= World Bridge Championships =

International championship for contract bridge

The World Bridge Championships consists of several sets of championships organized under the auspices of the World Bridge Federation.

==World Bridge Series Championships==
World Bridge Series Championships is the new 2010 name for a quadrennial meet organized by the World Bridge Federation in non-leap even years. (Another meet, the World Bridge Games, is held quadrennially in leap years.) Most of its world championship events are open in the sense that entries do not represent geographic zones or nations.

The meet was inaugurated in 1962 as the World Pair Olympiad comprising the World Open Pairs Championship and World Women Pairs Championship, as well as the World Mixed Teams Championship. For the second rendition in 1966 the mixed event was for pairs, the World Mixed Pairs Championship, as it would be thereafter except in 1974.

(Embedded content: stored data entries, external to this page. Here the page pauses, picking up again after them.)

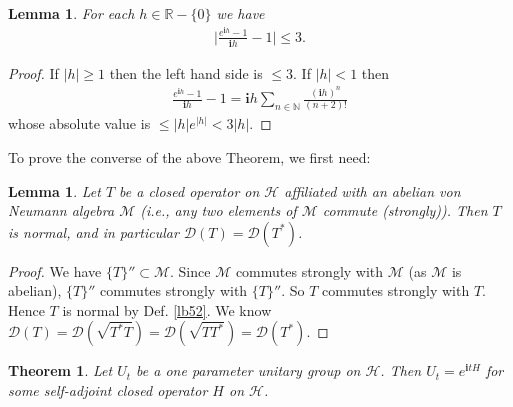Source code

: \documentclass[12pt,b5paper,notitlepage]{article}
\theoremstyle{definition}
\theoremstyle{plain}
\newtheorem{thm}[df]{Theorem}
\newtheorem{lm}[df]{Lemma}
\newcommand{\mc}{\mathcal}
\newcommand{\Dom}{\scr D}
\newcommand{\scr}{\mathscr}
\newcommand{\im}{\mathbf{i}}
\newcommand{\Nbb}{\mathbb N}
\newcommand{\Rbb}{\mathbb R}
\numberwithin{equation}{section}
\begin{document}
\begin{lm}\label{lb51}
For each $h\in\Rbb-\{0\}$ we have
\begin{align*}
\Big|\frac{e^{\im h}-1}{\im h}-1\Big|\leq 3.	
\end{align*}
\end{lm}

\begin{proof}
If $|h|\geq 1$ then the left hand side is $\leq 3$. If $|h|<1$ then
\begin{align*}
\frac{e^{\im h}-1}{\im h}-1=\im h\sum_{n\in\Nbb}\frac{(\im h)^n}{(n+2)!} 	
\end{align*}
whose absolute value is $\leq |h| e^{|h|}<3|h|$.
\end{proof}

To prove the converse of the above Theorem, we first need:

\begin{lm}\label{lb53}
Let $T$ be a closed operator on $\mc H$ affiliated with an abelian von Neumann algebra $\mc M$ (i.e., any two elements of $\mc M$ commute (strongly)). Then $T$ is normal, and in particular $\Dom(T)=\Dom(T^*)$.
\end{lm}

\begin{proof}
We have $\{T\}''\subset\mc M$. Since $\mc M$ commutes strongly with $\mc M$ (as $\mc M$ is abelian),  $\{T\}''$ commutes strongly with $\{T\}''$. So $T$ commutes strongly with $T$. Hence $T$ is normal by Def. \ref{lb52}. We know $\Dom(T)=\Dom(\sqrt{T^*T})=\Dom(\sqrt{TT^*})=\Dom(T^*)$.
\end{proof}




\begin{thm}\label{lb54}
Let $U_t$ be a one parameter unitary group on $\mc H$. Then $U_t=e^{\im tH}$ for some self-adjoint closed operator $H$ on $\mc H$.
\end{thm}
\end{document}
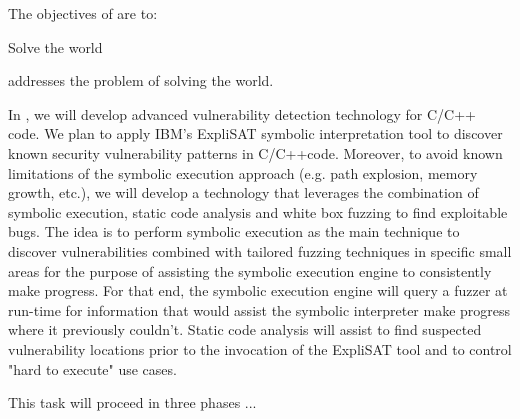 \addtocounter{wpno}{1}
\begin{Workpackage}{\thewpno}
\WPTitle{\wpname{\thewpno}}

\begin{WPObjectives}
The objectives of \theWP{} are to:
\begin{compactitem}
\item Solve the world
\end{compactitem}
\end{WPObjectives}

\begin{WPDescription}
\theWP{} addresses the problem of solving the world.
\end{WPDescription}

\begin{Task}

\TaskResults{%
}
\TaskHeader{}

In \theTask, we will develop advanced vulnerability detection technology for C/C++ code. We plan to apply IBM's ExpliSAT symbolic interpretation tool to discover known security vulnerability patterns in C/C++code. Moreover, to avoid known limitations of the symbolic execution approach (e.g. path explosion, memory growth, etc.), we will develop a technology that leverages the combination of symbolic execution, static code analysis and white box fuzzing to find exploitable bugs. The idea is to perform symbolic execution as the main technique to discover vulnerabilities combined with tailored fuzzing techniques in specific small areas for the purpose of assisting the symbolic execution engine to consistently make progress. For that end, the symbolic execution engine will query a fuzzer at run-time for information that would assist the symbolic interpreter make progress where it previously couldn't. Static code analysis will assist to find suspected vulnerability locations prior to the invocation of the ExpliSAT tool and to control "hard to execute" use cases.

This task will proceed in three phases ...


\end{Task}
\end{Workpackage}
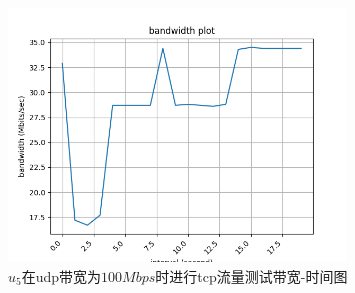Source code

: \begin{figure}[h]
	\centering
	\includegraphics[width=0.8\textwidth]{image/u5-100.tcp.png}
	\caption{$u_5$在udp带宽为$100Mbps$时进行tcp流量测试带宽-时间图}
 	\label{fig:u5100}
\end{figure}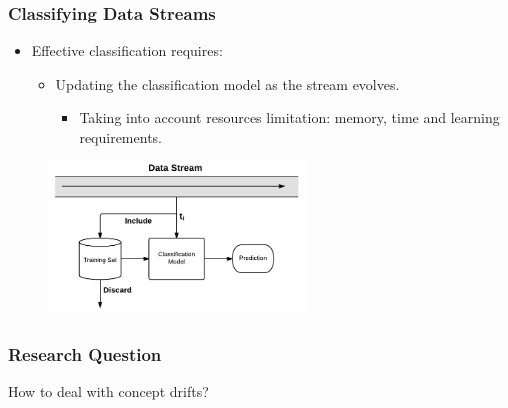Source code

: \documentclass[14pt]{beamer}
\begin{document}


\begin{frame}\frametitle{Classifying Data Streams}

\begin{itemize}
\item Effective classification requires:
\begin{itemize}
\item Updating the classification model as the stream evolves.
\begin{itemize}
\item Taking into account resources limitation: memory, time and learning requirements.
\end{itemize}
\end{itemize}
\end{itemize}

\vspace{-0.2in}
\begin{figure}
\centering
\includegraphics[height=1.60in]{Stream2}
\end{figure}
\end{frame}


\begin{frame}\frametitle{Research Question}

\begin{center}
\large{How to deal with concept drifts?}
\end{center}
\end{frame}
\end{document}
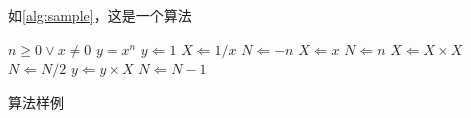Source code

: \par 如\autoref{alg:sample}，这是一个算法

\begin{algorithm}[H]
    \begin{algorithmic} %
        \REQUIRE $n \geq 0 \vee x \neq 0$
        \ENSURE $y = x^n$
        \STATE $y \Leftarrow 1$
            \STATE $X \Leftarrow 1 / x$
            \STATE $N \Leftarrow -n$
        \ELSE
            \STATE $X \Leftarrow x$
            \STATE $N \Leftarrow n$
        \ENDIF
                \STATE $X \Leftarrow X \times X$
                \STATE $N \Leftarrow N / 2$
            \ELSE[$N$ is odd]
                \STATE $y \Leftarrow y \times X$
                \STATE $N \Leftarrow N - 1$
            \ENDIF
        \ENDWHILE
    \end{algorithmic}
    \caption{\label{alg:sample}算法样例}
\end{algorithm}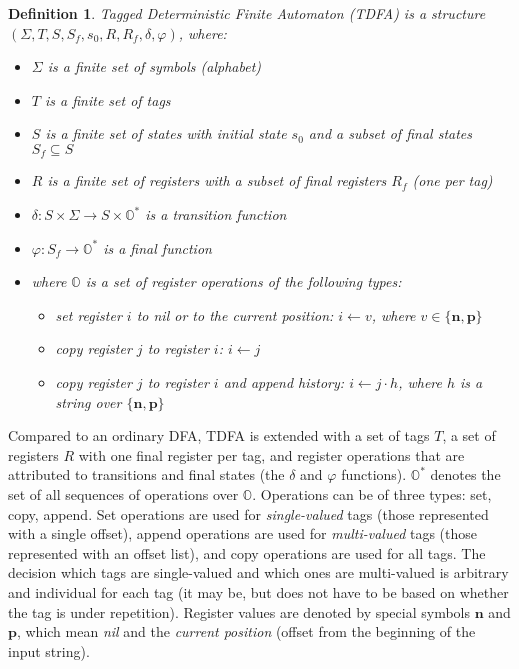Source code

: \documentclass[]{article}
\newtheorem{definition}{Definition}
\newcommand{\YO}{\mathbb{O}}
\begin{document}
\begin{definition} \label{def_tnfa}
Tagged Deterministic Finite Automaton (TDFA)
is a structure $(\Sigma, T, S, S_f, s_0, R, R_f, \delta, \varphi)$, where:
\begin{itemize}
    \item[] $\Sigma$ is a finite set of symbols (alphabet)
    \item[] $T$ is a finite set of tags
    \item[] $S$ is a finite set of states with initial state $s_0$ and a subset of final states $S_f \subseteq S$
    \item[] $R$ is a finite set of registers with a subset of final registers $R_f$ (one per tag)
    \item[] $\delta : S \times \Sigma \rightarrow S \times \YO^*$ is a transition function
    \item[] $\varphi : S_f \rightarrow \YO^*$ is a final function
    \medskip
    \item[] where $\YO$ is a set of register operations of the following types:
    \begin{itemize}
        \item[] set register $i$ to nil or to the current position: $i \leftarrow v$, where $v \in \{\mathbf{n}, \mathbf{p}\}$
        \item[] copy register $j$ to register $i$: $i \leftarrow j$
        \item[] copy register $j$ to register $i$ and append history: $i \leftarrow j \cdot h$, where $h$ is a string over $\{\mathbf{n}, \mathbf{p}\}$
    \end{itemize}
\end{itemize}
\end{definition}

Compared to an ordinary DFA, TDFA is extended with a set of tags $T$,
a set of registers $R$ with one final register per tag,
and register operations that are attributed to transitions and final states (the $\delta$ and $\varphi$ functions).
$\YO^*$ denotes the set of all sequences of operations over $\YO$.
Operations can be of three types: set, copy, append.
Set operations are used for \emph{single-valued} tags (those represented with a single offset),
append operations are used for \emph{multi-valued} tags (those represented with an offset list), and
copy operations are used for all tags.
The decision which tags are single-valued and which ones are multi-valued is arbitrary and individual for each tag
(it may be, but does not have to be based on whether the tag is under repetition).
%
Register values are denoted by special symbols $\mathbf{n}$ and $\mathbf{p}$, which mean \emph{nil} and the \emph{current position} (offset from the beginning of the input string).
\medskip
\end{document}
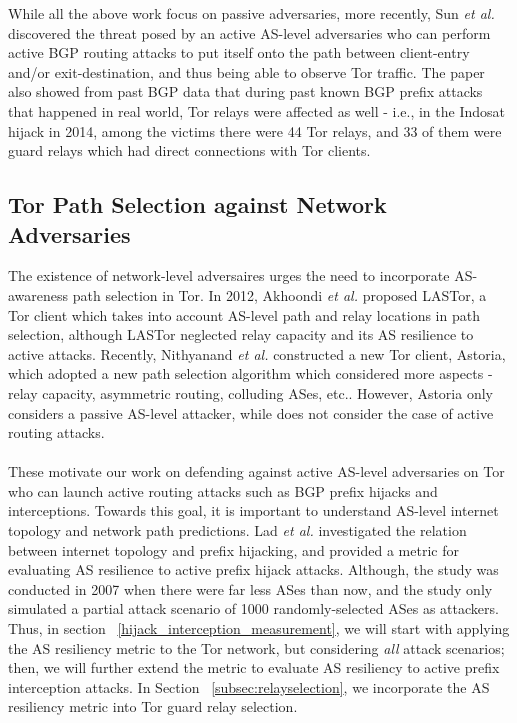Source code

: While all the above work focus on passive adversaries, more recently, Sun \emph{et al.} ~\cite{sun2015raptor} discovered the threat posed by an active AS-level adversaries who can perform active BGP routing attacks to put itself onto the path between client-entry and/or exit-destination, and thus being able to observe Tor traffic. The paper also showed from past BGP data that during past known BGP prefix attacks that happened in real world, Tor relays were affected as well - i.e., in the Indosat hijack in 2014, among the victims there were 44 Tor relays, and 33 of them were guard relays which had direct connections with Tor clients. 

\subsection{Tor Path Selection against Network Adversaries}
The existence of network-level adversaires urges the need to incorporate AS-awareness path selection in Tor. In 2012, Akhoondi \emph{et al.} \cite{akhoondi2012lastor} proposed LASTor, a Tor client which takes into account AS-level path and relay locations in path selection, although LASTor neglected relay capacity and its AS resilience to active attacks. Recently, Nithyanand \emph{et al.} \cite{starov2015measuring} constructed a new Tor client, Astoria, which adopted a new path selection algorithm which considered more aspects - relay capacity, asymmetric routing, colluding ASes, etc.. However, Astoria only considers a passive AS-level attacker, while does not consider the case of active routing attacks.\\
\\
These motivate our work on defending against active AS-level adversaries on Tor who can launch active routing attacks such as BGP prefix hijacks and interceptions. Towards this goal, it is important to understand AS-level internet topology and network path predictions. Lad \emph{et al.} \cite{lad2007understanding} investigated the relation between internet topology and prefix hijacking, and provided a metric for evaluating AS resilience to active prefix hijack attacks. Although, the study was conducted in 2007 when there were far less ASes than now, and the study only simulated a partial attack scenario of 1000 randomly-selected ASes as attackers. Thus, in section ~\ref{hijack_interception_measurement}, we will start with applying the AS resiliency metric to the Tor network, but considering \emph{all} attack scenarios; then, we will further extend the metric to evaluate AS resiliency to active prefix interception attacks. In Section ~\ref{subsec:relayselection}, we incorporate the AS resiliency metric into Tor guard relay selection. 


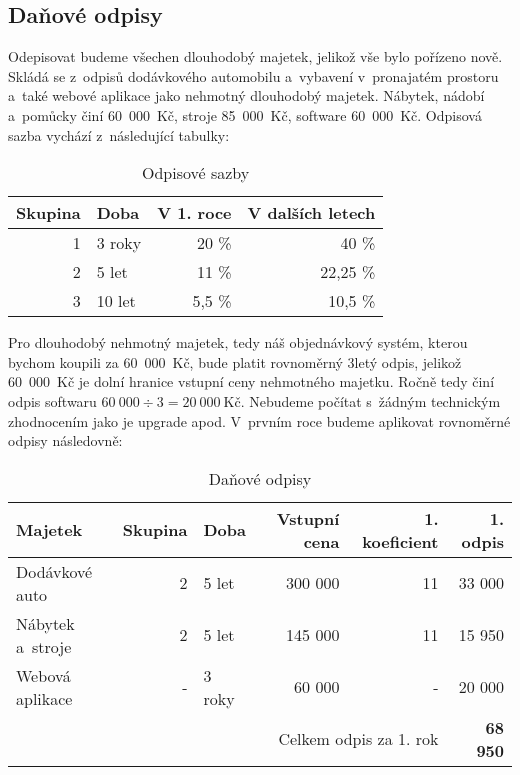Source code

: \subsection{Daňové odpisy}
Odepisovat budeme všechen dlouhodobý majetek, jelikož vše bylo pořízeno nově. Skládá se z~odpisů dodávkového automobilu a~vybavení v~pronajatém prostoru a~také webové aplikace jako nehmotný dlouhodobý majetek. Nábytek, nádobí a~pomůcky činí 60~000~Kč, stroje 85~000~Kč, software 60~000~Kč. Odpisová sazba vychází z~následující tabulky:

\begin{table}[htbp]
\begin{center}
\begin{tabular}{ r l r r }
\textbf{Skupina} & \textbf{Doba} & \textbf{V 1. roce} & \textbf{V dalších letech} \\ \hline
1                & 3 roky        & 20 \%              & 40 \%                     \\ 
2                & 5 let         & 11 \%              & 22,25 \%                  \\
3                & 10 let        & 5,5 \%             & 10,5 \%                    
\end{tabular}
\caption{Odpisové sazby \cite{andrejs}}
\label{odpisove_sazby}
\end{center}
\end{table}

Pro dlouhodobý nehmotný majetek, tedy náš objednávkový systém, kterou bychom koupili za 60~000~Kč, bude platit rovnoměrný 3letý odpis, jelikož 60~000~Kč je dolní hranice vstupní ceny nehmotného majetku. Ročně tedy činí odpis softwaru $60~000 \div 3 = 20~000~\text{Kč}$. Nebudeme počítat s~žádným technickým zhodnocením jako je upgrade apod. V~prvním roce budeme aplikovat rovnoměrné odpisy následovně:

\begin{table}[htbp]
\begin{center}
\begin{tabular}{lrlrrr}
\textbf{Majetek} & \textbf{Skupina}     & \textbf{Doba} & \textbf{Vstupní cena} & \textbf{1. koeficient}               & \textbf{1. odpis\index{odpis}} \\ \hline
Dodávkové auto   & 2                    & 5 let         & 300 000               & 11                                   & 33 000            \\
Nábytek a~stroje & 2                    & 5 let         & 145 000               & 11                                   & 15 950            \\
Webová aplikace  & -                    & 3 roky        & 60 000                & -                                    & 20 000            \\ \hline
                 & \multicolumn{1}{l}{} &               & \multicolumn{2}{r}{Celkem odpis\index{odpis} za 1. rok} & \textbf{68 950}           
\end{tabular}
\caption{Daňové odpisy}
\label{danove_odpisy}
\end{center}
\end{table}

The World Knockout Teams for the Rosenblum Cup was inaugurated in 1978 and soon became the most prestigious event of the meet. A parallel knockout teams for women was added in 1994, for the McConnell Cup. Seniors competition debuted in 1990 with the World Senior Pairs Championship and the World Senior Teams Championship followed in 1994.

The "World Bridge Series" or "World Series" for short comprises championship tournaments for both pairs and teams in open, women's, seniors, and mixed categories. Other events are irregular. All events in the World Bridge Series are open without regard to nationality. Pairs or teams may be transnational and there are no limits on the numbers who enter.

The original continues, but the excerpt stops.